Write out the stretch of lines below that begins at the line with "There exists a" and ends at the line with "Let $A$ be any Borel subset of $\X$. Then", including both, exactly as given and nothing more.

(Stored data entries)

-- -- --

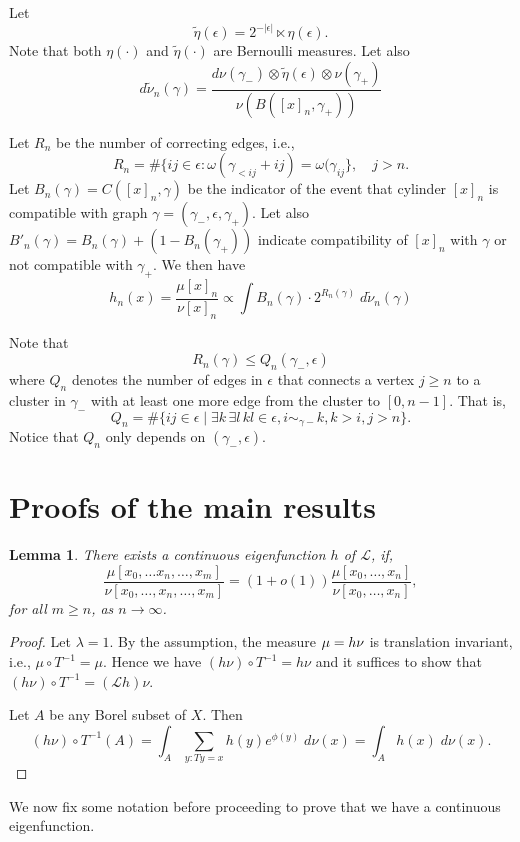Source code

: \documentclass[11pt, a4paper]{amsart}
\newtheorem{lem}[thm]{Lemma}
\theoremstyle{definition}
\theoremstyle{remark}
\providecommand{\e}{\epsilon}
\providecommand{\g}{\gamma}
\def\X{X}
\begin{document}
Let
$$
\tilde \eta(\epsilon)= 2^{-|\epsilon|} \ltimes \eta (\epsilon).
$$
Note that both $\eta(\cdot)$ and $\tilde\eta (\cdot)$ are Bernoulli measures.
Let also
$$
d\tilde \nu_n(\gamma) =
\frac{d\nu(\gamma_-)\otimes \tilde \eta(\epsilon)\otimes \nu(\gamma_+)}{\nu(B([x]_n,\gamma_+))}
$$

Let $R_n$ be the number of correcting edges, i.e.,
$$
R_n=\# \{ij\in \epsilon: \omega (\gamma_{< ij}+ij)=\omega (\gamma_{ij}\},\quad j>n.
$$
Let $B_n(\g)=C([x]_n,\gamma)$ be the indicator of the event that cylinder $[x]_n$ is compatible with graph $\g=(\g_-,\e,\g_+)$.
Let also $B'_n(\g) = B_n(\g) + (1-B_n(\g_+))$ indicate compatibility of $[x]_n$ with $\g$ or not compatible with $\g_+$.
We then have
\[
  h_n(x) = \frac{\mu [x]_n}{\nu [x]_n}\propto \int B_n(\g) \cdot 2^{R_n(\g)} \; d\tilde \nu_n (\gamma)
\]

Note that
$$ R_n(\g) \le Q_n(\g_-,\e) $$
where $Q_n$ denotes the number of edges in $\e$ that connects a vertex $j\ge n$ to a
cluster in $\g_-$ with at least one more edge from the cluster to $[0,n-1]$. That is,
$$  Q_n=\# \{ij \in \epsilon \mid  \exists k\, \exists l\, kl\in\e,  i \sim_{\gamma-} k, k>i, j > n\}.$$
Notice that $Q_n$ only depends on $(\gamma_-,\epsilon)$.



\section{Proofs of the main results}\noindent

\begin{lem}
  There exists a continuous eigenfunction $h$ of ${\mathcal L}$, if, 
$$\frac{\mu[x_0,\ldots x_n, \ldots, x_m]}{\nu[x_0,\ldots, x_n, \ldots, x_m]}=(1+o(1)) \frac{\mu[x_0,\ldots, x_n]}{\nu[x_0, \ldots, x_n]},$$
for all $m\geq n$, as $n\to \infty$.
\end{lem}
\begin{proof}
  Let $\lambda=1$. By the assumption, the measure $\mu= h \nu$ is translation
  invariant, i.e., $\mu\circ T^{-1}=\mu$. Hence we have $(h\nu)\circ
  T^{-1}=h\nu$ and it suffices to show that $(h\nu)\circ T^{-1}=({\mathcal
    L}h)\nu$.

  Let $A$ be any Borel subset of $\X$. Then
  $$(h\nu)\circ T^{-1} (A)=\int_A \sum_{y: Ty=x} h(y)e^{\phi(y)}\; d\nu(x)=\int_A h(x)\; d\nu(x).$$
\end{proof}

\noindent
We now fix some notation before proceeding to prove that we have a continuous eigenfunction.
\newline
\end{document}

-- -- --

§ **SOLUTION**
  There exists a continuous eigenfunction $h$ of ${\mathcal L}$, if, 
$$\frac{\mu[x_0,\ldots x_n, \ldots, x_m]}{\nu[x_0,\ldots, x_n, \ldots, x_m]}=(1+o(1)) \frac{\mu[x_0,\ldots, x_n]}{\nu[x_0, \ldots, x_n]},$$
for all $m\geq n$, as $n\to \infty$.
\end{lem}
\begin{proof}
  Let $\lambda=1$. By the assumption, the measure $\mu= h \nu$ is translation
  invariant, i.e., $\mu\circ T^{-1}=\mu$. Hence we have $(h\nu)\circ
  T^{-1}=h\nu$ and it suffices to show that $(h\nu)\circ T^{-1}=({\mathcal
    L}h)\nu$.

  Let $A$ be any Borel subset of $\X$. Then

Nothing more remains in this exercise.